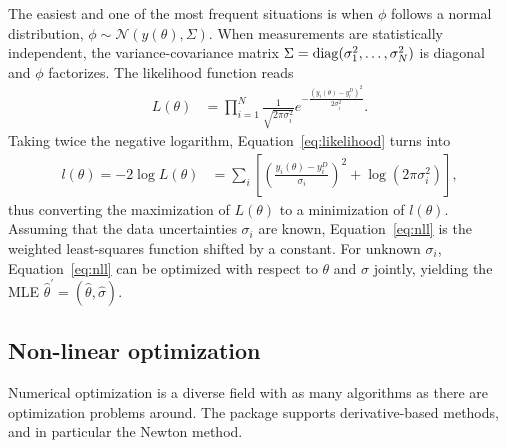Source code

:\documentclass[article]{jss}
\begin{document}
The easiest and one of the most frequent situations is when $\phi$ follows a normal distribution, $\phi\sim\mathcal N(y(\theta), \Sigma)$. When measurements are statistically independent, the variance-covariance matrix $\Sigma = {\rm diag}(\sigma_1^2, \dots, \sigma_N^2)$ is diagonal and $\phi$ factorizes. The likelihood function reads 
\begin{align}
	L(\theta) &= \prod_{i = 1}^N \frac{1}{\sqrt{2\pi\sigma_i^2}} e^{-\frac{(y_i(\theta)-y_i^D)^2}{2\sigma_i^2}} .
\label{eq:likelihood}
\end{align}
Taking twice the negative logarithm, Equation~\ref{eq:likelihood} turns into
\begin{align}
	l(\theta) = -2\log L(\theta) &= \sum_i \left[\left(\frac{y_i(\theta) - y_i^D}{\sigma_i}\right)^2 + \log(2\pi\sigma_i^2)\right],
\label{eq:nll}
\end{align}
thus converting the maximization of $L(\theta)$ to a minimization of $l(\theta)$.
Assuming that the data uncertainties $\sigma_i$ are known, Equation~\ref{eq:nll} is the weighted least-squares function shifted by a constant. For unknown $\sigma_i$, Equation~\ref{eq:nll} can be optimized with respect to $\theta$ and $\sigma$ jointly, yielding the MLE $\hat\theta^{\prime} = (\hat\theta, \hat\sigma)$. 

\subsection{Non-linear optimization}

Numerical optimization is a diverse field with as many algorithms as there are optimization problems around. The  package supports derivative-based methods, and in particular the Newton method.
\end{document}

..............................

WORK ORDER:
Scan the lines above for the word "frac". Return each one that has it.

RESPONSE TO THE EXERCISE:
	L(\theta) &= \prod_{i = 1}^N \frac{1}{\sqrt{2\pi\sigma_i^2}} e^{-\frac{(y_i(\theta)-y_i^D)^2}{2\sigma_i^2}} .
	l(\theta) = -2\log L(\theta) &= \sum_i \left[\left(\frac{y_i(\theta) - y_i^D}{\sigma_i}\right)^2 + \log(2\pi\sigma_i^2)\right],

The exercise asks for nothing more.